Essential features for any language I'd care to design right now:

The following are ideas that I'd like to try out. The following are flakey ideas that I want to try but would probably give up on pretty quickly if they didn't work.

Community Glossary

The purpose of the language's community glossary is to encourage and abet, but not to require, the language's users to use consistent terminology across all programs.

The community glossary will just be a set of term descriptions submitted to a central repository by people who are using the language. Submission will be easy -- perhaps an automatic part of a program build process. E.g. if a program includes a definition of a term and the definition is declared "community" then the definition will be submitted to the repository. Discussions of the merits and details of definitions will also be encouraged and archived.

New entries should have some support -- some evidence that this definition of the term is consistent with established usage in natural language.

[Maybe I can get Greenspun or KMP interested in this?]

Before using a term in a program, programmers will be encouraged to consult the community glossary and link to a particular definition found there, and it will be easy for them to do so.

Example: There might be community agreement that "sorted" is an adjective that means that the elements of a list occur in order. "Element," "list," and "order" would also have definitions in the glossary.

Another example: One might go to the community glossary and look up "sort". There might be three or four definitions of this term, written in natural language prose, each with a date and author.
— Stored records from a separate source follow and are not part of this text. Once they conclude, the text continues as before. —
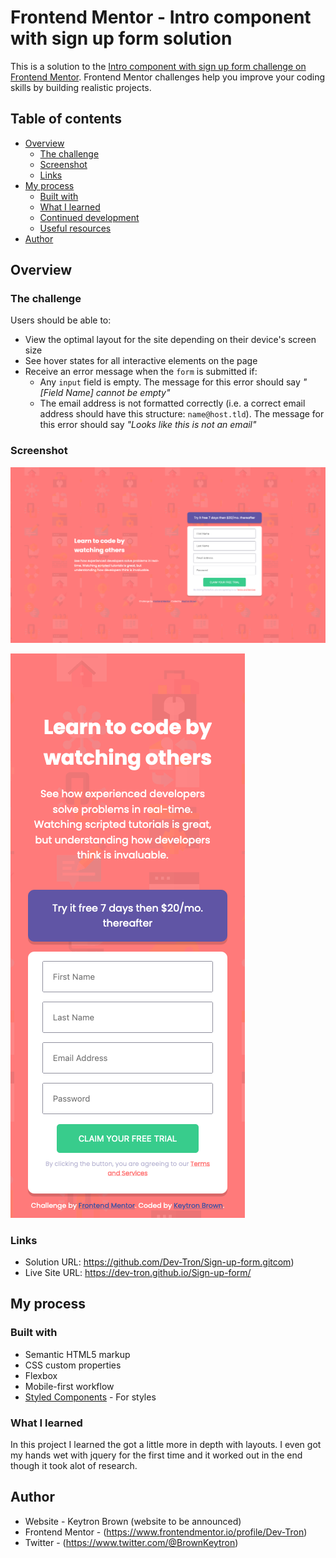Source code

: # Frontend Mentor - Intro component with sign up form solution

This is a solution to the [Intro component with sign up form challenge on Frontend Mentor](https://www.frontendmentor.io/challenges/intro-component-with-signup-form-5cf91bd49edda32581d28fd1). Frontend Mentor challenges help you improve your coding skills by building realistic projects. 

## Table of contents

- [Overview](#overview)
  - [The challenge](#the-challenge)
  - [Screenshot](#screenshot)
  - [Links](#links)
- [My process](#my-process)
  - [Built with](#built-with)
  - [What I learned](#what-i-learned)
  - [Continued development](#continued-development)
  - [Useful resources](#useful-resources)
- [Author](#author)


## Overview

### The challenge

Users should be able to:

- View the optimal layout for the site depending on their device's screen size
- See hover states for all interactive elements on the page
- Receive an error message when the `form` is submitted if:
  - Any `input` field is empty. The message for this error should say *"[Field Name] cannot be empty"*
  - The email address is not formatted correctly (i.e. a correct email address should have this structure: `name@host.tld`). The message for this error should say *"Looks like this is not an email"*

### Screenshot

![](https://github.com/Dev-Tron/Sign-up-form/blob/main/images/Screenshot%202022-01-06%20at%2005-28-23%20Frontend%20Mentor%20Intro%20component%20with%20sign%20up%20form.png)

![](https://github.com/Dev-Tron/Sign-up-form/blob/main/images/Screenshot%202022-01-06%20at%2005-34-28%20Frontend%20Mentor%20Intro%20component%20with%20sign%20up%20form.png?raw=true)

### Links

- Solution URL: https://github.com/Dev-Tron/Sign-up-form.gitcom)
- Live Site URL: https://dev-tron.github.io/Sign-up-form/

## My process

### Built with

- Semantic HTML5 markup
- CSS custom properties
- Flexbox
- Mobile-first workflow
- [Styled Components](https://styled-components.com/) - For styles


### What I learned

In this project I learned the got a little more in depth with layouts. I even got my hands wet with jquery for the first time and it worked out in the end though it took alot of research.

## Author

- Website - Keytron Brown (website to be announced)
- Frontend Mentor - (https://www.frontendmentor.io/profile/Dev-Tron)
- Twitter - (https://www.twitter.com/@BrownKeytron)
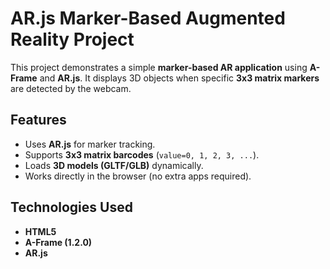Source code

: # AR.js Marker-Based Augmented Reality Project

This project demonstrates a simple **marker-based AR application** using **A-Frame** and **AR.js**. It displays 3D objects when specific **3x3 matrix markers** are detected by the webcam.

##  Features
- Uses **AR.js** for marker tracking.
- Supports **3x3 matrix barcodes** (`value=0, 1, 2, 3, ...`).
- Loads **3D models (GLTF/GLB)** dynamically.
- Works directly in the browser (no extra apps required).

##  Technologies Used
- **HTML5**
- **A-Frame (1.2.0)**
- **AR.js**

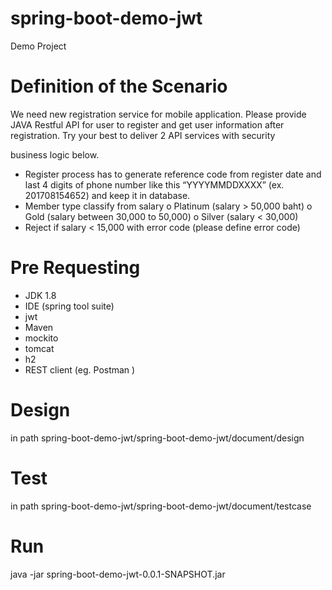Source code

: # spring-boot-demo-jwt

Demo Project

# Definition of the Scenario

We need new registration service for mobile application. Please provide JAVA
Restful API for user to register and get user information after registration. Try
your best to deliver 2 API services with security

business logic below.
- Register process has to generate reference code from register date and
last 4 digits of phone number like this “YYYYMMDDXXXX” (ex.
201708154652) and keep it in database.
- Member type classify from salary
o Platinum (salary > 50,000 baht)
o Gold (salary between 30,000 to 50,000)
o Silver (salary < 30,000)
- Reject if salary < 15,000 with error code (please define error code)

# Pre Requesting

- JDK 1.8
- IDE (spring tool suite)
- jwt
- Maven
- mockito
- tomcat 
- h2
- REST client (eg. Postman )



# Design

in path spring-boot-demo-jwt/spring-boot-demo-jwt/document/design

# Test

in path spring-boot-demo-jwt/spring-boot-demo-jwt/document/testcase

# Run

java -jar spring-boot-demo-jwt-0.0.1-SNAPSHOT.jar

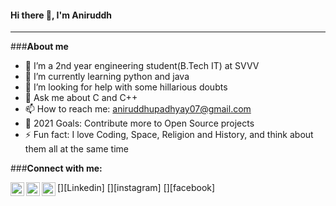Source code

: #### Hi there 👋, I'm Aniruddh
<hr>

<!--
**Aniruddh-482/Aniruddh-482** is a ✨ _special_ ✨ repository because its `README.md` (this file) appears on your GitHub profile.

Here are some ideas to get you started:
-->
###**About me**
* 🔭 I’m a 2nd year engineering student(B.Tech IT) at SVVV
* 🌱 I’m currently learning python and java
* 🤔 I’m looking for help with some hillarious doubts
* 💬 Ask me about C and C++
* 📫 How to reach me: aniruddhupadhyay07@gmail.com
* 🥅 2021 Goals: Contribute more to Open Source projects
* ⚡ Fun fact: I love Coding, Space, Religion and History, and think about them all at the same time


###**Connect with me:**


[<img align="left" alt="Aniruddh Upadhyay | LinkedIn" width="22px" src="https://cdn.jsdelivr.net/npm/simple-icons@v3/icons/linkedin.svg" />][Linkedin]
[<img align="left" alt="Aniruddh Upadhyay | Instagram" width="22px" src="https://cdn.jsdelivr.net/npm/simple-icons@v3/icons/instagram.svg" />][instagram]
[<img align="left" alt="Aniruddh Upadhyay | Facebook" width="22px" src="https://cdn.jsdelivr.net/npm/simple-icons@v3/icons/facebook.svg" />][facebook]
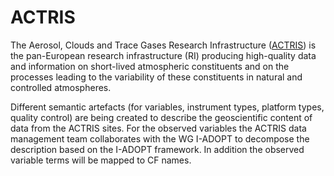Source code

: # ACTRIS
The Aerosol, Clouds and Trace Gases Research Infrastructure ([ACTRIS](https://www.actris.eu/)) is the pan-European research infrastructure (RI) producing high-quality data and information on short-lived atmospheric constituents and on the processes leading to the variability of these constituents in natural and controlled atmospheres.

Different semantic artefacts (for variables, instrument types, platform types, quality control) are being created to describe the geoscientific content of data from the ACTRIS sites. For the observed variables the ACTRIS data management team collaborates with the WG I-ADOPT to decompose the description based on the I-ADOPT framework. In addition the observed variable terms will be mapped to CF names. 
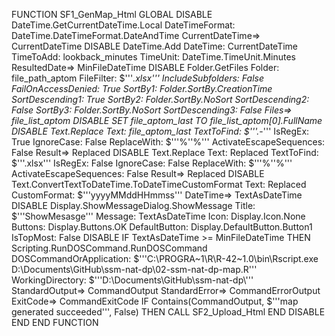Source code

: 
FUNCTION SF1_GenMap_Html GLOBAL
    DISABLE DateTime.GetCurrentDateTime.Local DateTimeFormat: DateTime.DateTimeFormat.DateAndTime CurrentDateTime=> CurrentDateTime
    DISABLE DateTime.Add DateTime: CurrentDateTime TimeToAdd: lookback_minutes TimeUnit: DateTime.TimeUnit.Minutes ResultedDate=> MinFileDateTime
    DISABLE Folder.GetFiles Folder: file_path_aptom FileFilter: $'''*.xlsx''' IncludeSubfolders: False FailOnAccessDenied: True SortBy1: Folder.SortBy.CreationTime SortDescending1: True SortBy2: Folder.SortBy.NoSort SortDescending2: False SortBy3: Folder.SortBy.NoSort SortDescending3: False Files=> file_list_aptom
    DISABLE SET file_aptom_last TO file_list_aptom[0].FullName
    DISABLE Text.Replace Text: file_aptom_last TextToFind: $'''.*-''' IsRegEx: True IgnoreCase: False ReplaceWith: $'''%''%''' ActivateEscapeSequences: False Result=> Replaced
    DISABLE Text.Replace Text: Replaced TextToFind: $'''.xlsx''' IsRegEx: False IgnoreCase: False ReplaceWith: $'''%''%''' ActivateEscapeSequences: False Result=> Replaced
    DISABLE Text.ConvertTextToDateTime.ToDateTimeCustomFormat Text: Replaced CustomFormat: $'''yyyyMMddHHmmss''' DateTime=> TextAsDateTime
    DISABLE Display.ShowMessageDialog.ShowMessage Title: $'''ShowMesasge''' Message: TextAsDateTime Icon: Display.Icon.None Buttons: Display.Buttons.OK DefaultButton: Display.DefaultButton.Button1 IsTopMost: False
    DISABLE IF TextAsDateTime >= MinFileDateTime THEN
        Scripting.RunDOSCommand.RunDOSCommand DOSCommandOrApplication: $'''C:\\PROGRA~1\\R\\R-42~1.0\\bin\\Rscript.exe D:\\Documents\\GitHub\\ssm-nat-dp\\02-ssm-nat-dp-map.R''' WorkingDirectory: $'''D:\\Documents\\GitHub\\ssm-nat-dp\\''' StandardOutput=> CommandOutput StandardError=> CommandErrorOutput ExitCode=> CommandExitCode
        IF Contains(CommandOutput, $'''map generated succeeded''', False) THEN
            CALL SF2_Upload_Html
        END
    DISABLE END
END FUNCTION
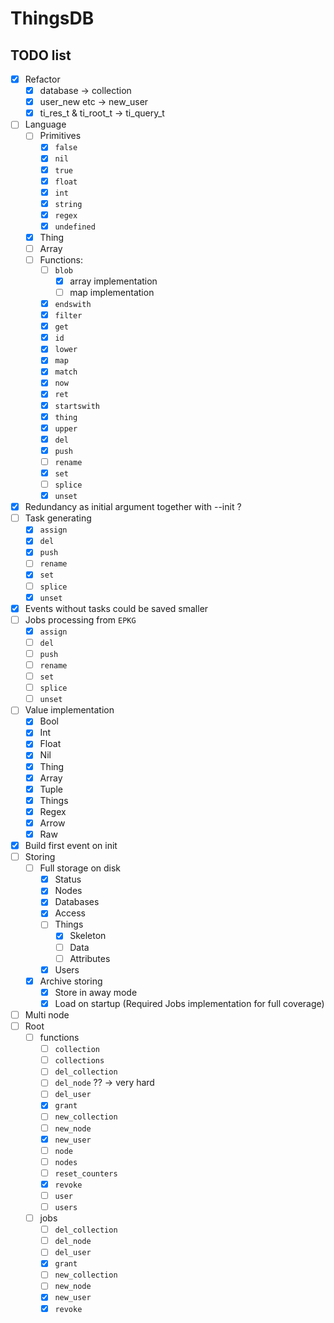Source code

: # ThingsDB

## TODO list

- [x] Refactor
    - [x] database -> collection
    - [x] user_new etc -> new_user
    - [x] ti_res_t & ti_root_t  -> ti_query_t
- [ ] Language
    - [ ] Primitives
        - [x] `false`
        - [x] `nil`
        - [x] `true`
        - [x] `float`
        - [x] `int`
        - [x] `string`
        - [x] `regex`
        - [x] `undefined`
    - [x] Thing
    - [ ] Array
    - [ ] Functions:
        - [ ] `blob`
            - [x] array implementation
            - [ ] map implementation
        - [x] `endswith`
        - [x] `filter`
        - [x] `get`
        - [x] `id`
        - [x] `lower`
        - [x] `map`
        - [x] `match`
        - [x] `now`
        - [x] `ret`
        - [x] `startswith`
        - [x] `thing`
        - [x] `upper`
        - [x] `del`
        - [x] `push`
        - [ ] `rename`
        - [x] `set`
        - [ ] `splice`
        - [x] `unset`
- [x] Redundancy as initial argument together with --init ?
- [ ] Task generating
    - [x] `assign`
    - [x] `del`
    - [x] `push`
    - [ ] `rename`
    - [x] `set`
    - [ ] `splice`
    - [x] `unset`
- [x] Events without tasks could be saved smaller
- [ ] Jobs processing from `EPKG`
    - [x] `assign`
    - [ ] `del`
    - [ ] `push`
    - [ ] `rename`
    - [ ] `set`
    - [ ] `splice`
    - [ ] `unset`
- [ ] Value implementation
    - [x] Bool
    - [x] Int
    - [x] Float
    - [x] Nil
    - [x] Thing
    - [x] Array
    - [x] Tuple
    - [x] Things
    - [x] Regex
    - [x] Arrow
    - [x] Raw
- [x] Build first event on init
- [ ] Storing
    - [ ] Full storage on disk
        - [x] Status
        - [x] Nodes
        - [x] Databases
        - [x] Access
        - [ ] Things
            - [x] Skeleton
            - [ ] Data
            - [ ] Attributes
        - [x] Users
    - [x] Archive storing
        - [x] Store in away mode
        - [x] Load on startup (Required Jobs implementation for full coverage)
- [ ] Multi node
- [ ] Root
    - [ ] functions
        - [ ] `collection`
        - [ ] `collections`
        - [ ] `del_collection`
        - [ ] `del_node` ?? -> very hard
        - [ ] `del_user`
        - [x] `grant`
        - [ ] `new_collection`
        - [ ] `new_node`
        - [x] `new_user`
        - [ ] `node`
        - [ ] `nodes`
        - [ ] `reset_counters`
        - [x] `revoke`
        - [ ] `user`
        - [ ] `users`
    - [ ] jobs
        - [ ] `del_collection`
        - [ ] `del_node`
        - [ ] `del_user`
        - [x] `grant`
        - [ ] `new_collection`
        - [ ] `new_node`
        - [x] `new_user`
        - [x] `revoke`
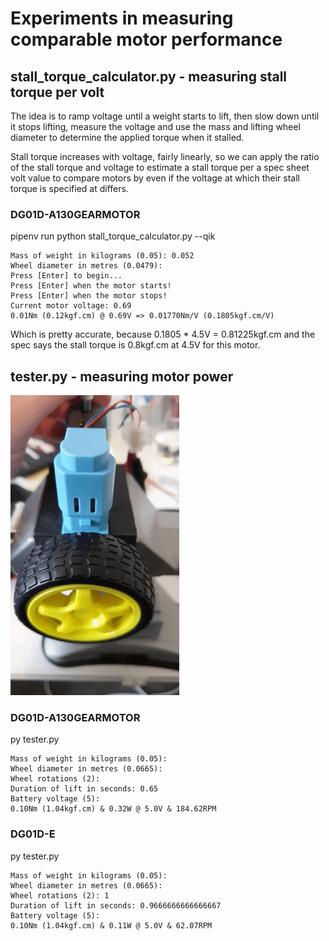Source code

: # Experiments in measuring comparable motor performance

##  stall_torque_calculator.py - measuring stall torque per volt

The idea is to ramp voltage until a weight starts to lift, then slow down
until it stops lifting, measure the voltage and use the mass and lifting wheel
diameter to determine the applied torque when it stalled.

Stall torque increases with voltage, fairly linearly, so we can apply the
ratio of the stall torque and voltage to estimate a stall torque per a spec
sheet volt value to compare motors by even if the voltage at which their stall
torque is specified at differs.

### DG01D-A130GEARMOTOR

pipenv run python stall_torque_calculator.py --qik

    Mass of weight in kilograms (0.05): 0.052
    Wheel diameter in metres (0.0479):
    Press [Enter] to begin...
    Press [Enter] when the motor starts!
    Press [Enter] when the motor stops!
    Current motor voltage: 0.69
    0.01Nm (0.12kgf.cm) @ 0.69V => 0.01770Nm/V (0.1805kgf.cm/V)

Which is pretty accurate, because 0.1805 * 4.5V = 0.81225kgf.cm and the spec
says the stall torque is 0.8kgf.cm at 4.5V for this motor.

## tester.py - measuring motor power

![](DG01D-E.gif)

### DG01D-A130GEARMOTOR

py tester.py

    Mass of weight in kilograms (0.05):
    Wheel diameter in metres (0.0665):
    Wheel rotations (2):
    Duration of lift in seconds: 0.65
    Battery voltage (5):
    0.10Nm (1.04kgf.cm) & 0.32W @ 5.0V & 184.62RPM

### DG01D-E

py tester.py

    Mass of weight in kilograms (0.05):
    Wheel diameter in metres (0.0665):
    Wheel rotations (2): 1
    Duration of lift in seconds: 0.9666666666666667
    Battery voltage (5):
    0.10Nm (1.04kgf.cm) & 0.11W @ 5.0V & 62.07RPM
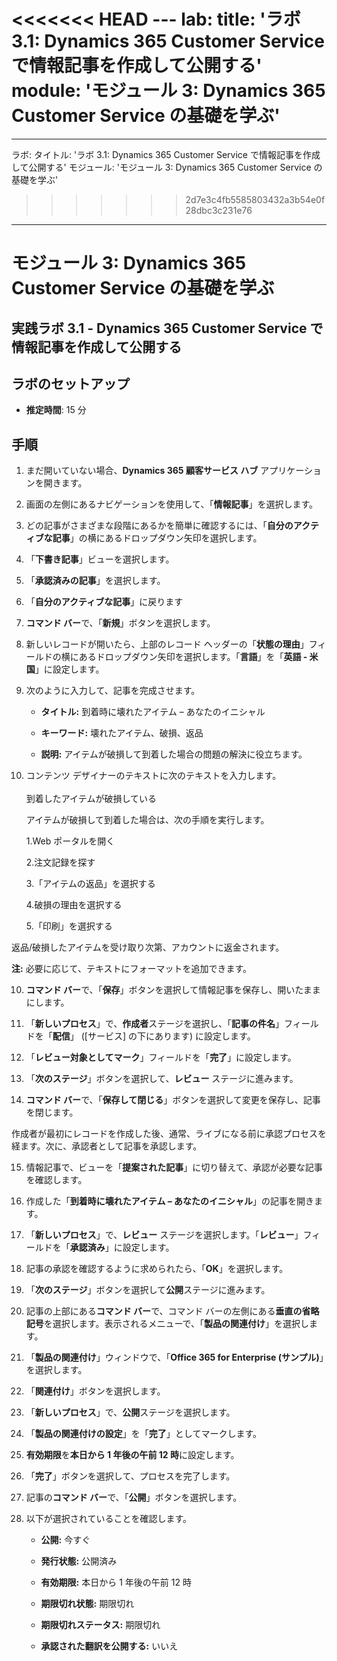 <<<<<<< HEAD
﻿---
lab:
    title: 'ラボ 3.1: Dynamics 365 Customer Service で情報記事を作成して公開する'
    module: 'モジュール 3: Dynamics 365 Customer Service の基礎を学ぶ'
=======
---
ラボ:
    タイトル: 'ラボ 3.1: Dynamics 365 Customer Service で情報記事を作成して公開する'
    モジュール: 'モジュール 3: Dynamics 365 Customer Service の基礎を学ぶ'
>>>>>>> 2d7e3c4fb5585803432a3b54e0f28dbc3c231e76
---

モジュール 3: Dynamics 365 Customer Service の基礎を学ぶ
========================

## 実践ラボ 3.1 - Dynamics 365 Customer Service で情報記事を作成して公開する

## ラボのセットアップ

  - **推定時間**: 15 分

## 手順

1. まだ開いていない場合、**Dynamics 365 顧客サービス ハブ** アプリケーションを開きます。 

2. 画面の左側にあるナビゲーションを使用して、「**情報記事**」を選択します。 

3. どの記事がさまざまな段階にあるかを簡単に確認するには、「**自分のアクティブな記事**」の横にあるドロップダウン矢印を選択します。 

4. 「**下書き記事**」ビューを選択します。 

5. 「**承認済みの記事**」を選択します。 

6. 「**自分のアクティブな記事**」に戻ります

7. **コマンド バー**で、「**新規**」ボタンを選択します。 

8. 新しいレコードが開いたら、上部のレコード ヘッダーの「**状態の理由**」フィールドの横にあるドロップダウン矢印を選択します。「**言語**」を「**英語 - 米国**」に設定します。

8. 次のように入力して、記事を完成させます。

	- **タイトル:** 到着時に壊れたアイテム – あなたのイニシャル

	- **キーワード:** 壊れたアイテム、破損、返品

	- **説明:** アイテムが破損して到着した場合の問題の解決に役立ちます。 

9. コンテンツ デザイナーのテキストに次のテキストを入力します。   
‎  
‎	到着したアイテムが破損している

	アイテムが破損して到着した場合は、次の手順を実行します。

	1.Web ポータルを開く

	2.注文記録を探す

	3.「アイテムの返品」を選択する

	4.破損の理由を選択する

	5.「印刷」を選択する

返品/破損したアイテムを受け取り次第、アカウントに返金されます。

**注:** 必要に応じて、テキストにフォーマットを追加できます。 

10. **コマンド バー**で、「**保存**」ボタンを選択して情報記事を保存し、開いたままにします。 

11. 「**新しいプロセス**」で、**作成者**ステージを選択し、「**記事の件名**」フィールドを「**配信**」 ([サービス] の下にあります) に設定します。 

12. 「**レビュー対象としてマーク**」フィールドを「**完了**」に設定します。

13. 「**次のステージ**」ボタンを選択して、**レビュー** ステージに進みます。

14. **コマンド バー**で、「**保存して閉じる**」ボタンを選択して変更を保存し、記事を閉じます。

作成者が最初にレコードを作成した後、通常、ライブになる前に承認プロセスを経ます。次に、承認者として記事を承認します。 

15. 情報記事で、ビューを「**提案された記事**」に切り替えて、承認が必要な記事を確認します。 

16. 作成した「**到着時に壊れたアイテム – あなたのイニシャル**」の記事を開きます。

17. 「**新しいプロセス**」で、**レビュー** ステージを選択します。「**レビュー**」フィールドを「**承認済み**」に設定します。

18. 記事の承認を確認するように求められたら、「**OK**」を選択します。 

19. 「**次のステージ**」ボタンを選択して**公開**ステージに進みます。 

20. 記事の上部にある**コマンド バー**で、コマンド バーの左側にある**垂直の省略記号**を選択します。表示されるメニューで、「**製品の関連付け**」を選択します。 

21. 「**製品の関連付け**」ウィンドウで、「**Office 365 for Enterprise (サンプル)**」を選択します。

22. 「**関連付け**」ボタンを選択します。 

23. 「**新しいプロセス**」で、**公開**ステージを選択します。 

24. 「**製品の関連付けの設定**」を「**完了**」としてマークします。 

25. **有効期限**を**本日から 1 年後の午前 12 時**に設定します。 

26. 「**完了**」ボタンを選択して、プロセスを完了します。 

27. 記事の**コマンド バー**で、「**公開**」ボタンを選択します。 

28. 以下が選択されていることを確認します。

	- **公開:** 今すぐ

	- **発行状態:** 公開済み

	- **有効期限:** 本日から 1 年後の午前 12 時

	- **期限切れ状態:** 期限切れ

	- **期限切れステータス:** 期限切れ

	- **承認された翻訳を公開する:** いいえ


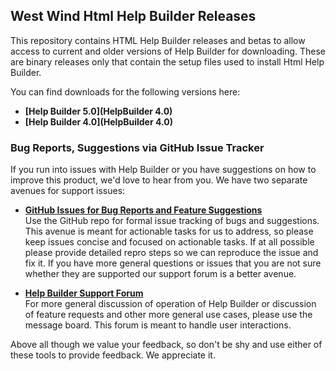 ## West Wind Html Help Builder Releases

This repository contains HTML Help Builder releases and betas to allow access to current and older versions of Help Builder for downloading. These are binary releases only that contain the setup files used to install Html Help Builder. 

You can find downloads for the following versions here:

* **[Help Builder 5.0](HelpBuilder 4.0)**
* **[Help Builder 4.0](HelpBuilder 4.0)**


### Bug Reports, Suggestions via GitHub Issue Tracker
If you run into issues with Help Builder or you have suggestions on how to improve this product, we'd love to hear from you.  We have two separate avenues for support issues:

* **<a href="https://github.com/RickStrahl/HelpBuilderReleases/issues" target="top">GitHub Issues for Bug Reports and Feature Suggestions</a>**  
Use the GitHub repo for formal issue tracking of bugs and suggestions. This avenue is meant for actionable tasks for us to address, so please keep issues concise and focused on actionable tasks. If at all possible please provide detailed repro steps so we can reproduce the issue and fix it. If you have more general questions or issues that you are not sure whether they are supported our support forum is a better avenue.

* **<a href="http://www.west-wind.com/wwthreads/default.asp?forum=HTML+Help+Builder" target="top">Help Builder Support Forum</a>**  
For more general discussion of operation of Help Builder or discussion of feature requests and other more general use cases, please use the message board. This forum is meant to handle user interactions.


Above all though we value your feedback, so don't be shy and use either of these tools to provide feedback. We appreciate it.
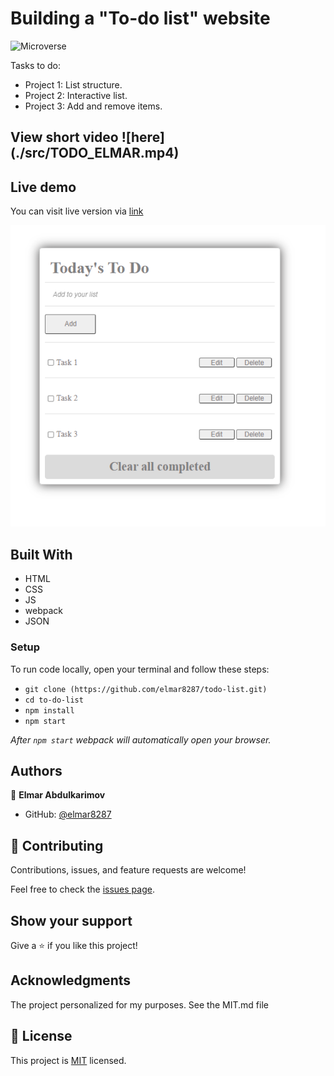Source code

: # Building a "To-do list" website

![Microverse](https://img.shields.io/badge/Microverse-blueviolet)

Tasks to do:

- Project 1: List structure.
- Project 2: Interactive list.
- Project 3: Add and remove items.

## View short video ![here] (./src/TODO_ELMAR.mp4)

## Live demo

You can visit live version via [link](https://elmar8287.github.io/todo-list/)

![Screen Shot](./src/scrn-sht.PNG)

## Built With

- HTML
- CSS
- JS
- webpack
- JSON

### Setup
To run code locally, open your terminal and follow these steps:

- `git clone (https://github.com/elmar8287/todo-list.git)`
- `cd to-do-list` 
- `npm install`
- `npm start` 
  
*After `npm start` webpack will automatically open your browser.*

## Authors

👤 **Elmar Abdulkarimov**

- GitHub: [@elmar8287](https://github.com/elmar8287)


## 🤝 Contributing

Contributions, issues, and feature requests are welcome!

Feel free to check the [issues page](../../issues/).

## Show your support

Give a ⭐️ if you like this project!

## Acknowledgments

The project personalized for my  purposes. See the MIT.md file

## 📝 License

This project is [MIT](./MIT.md) licensed.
Some authors might say "sort" is something you do to a list, while for others it has the sense of "kind", as in universal algebra. Each author will argue that his or her definition is good, and others will argue against them, in an archived discussion.

Definitions may or may not be operational. For example, "halt" could be given a definition in terms of halting of Turing machines. Even terms such as "sorted list" which can be made operational would have an implementing program only as backup to a declarative definition.

In the extreme, a programmer writes programs that simply implement meanings defined in terms that are all defined in the community glossary. The program then has a readily understood informal or formal specification.

As in a dictionary of English, multiple definitions are acceptable, although discouraged. A use of a term should be associated with the particular definition desired. Somehow there has to be a mechanism to allow good definitions to become ascendant and others to be phased out. I don't know how to do that in a way that scales.

As suggested above, the glossary may contain programs (preferably public domain) that illustrate, exemplify, or even help to define terms (e.g. tests).

The glossary will also propose grammatical aspects of terms, such as parts of speech.


kmp: not a functional language; learn moo; paranoia; clumping of term definitions; qualified names, environments, and alpha conversion; synchronization not good; substandards.org

jar 2002-06-23: name of language should be Google-unique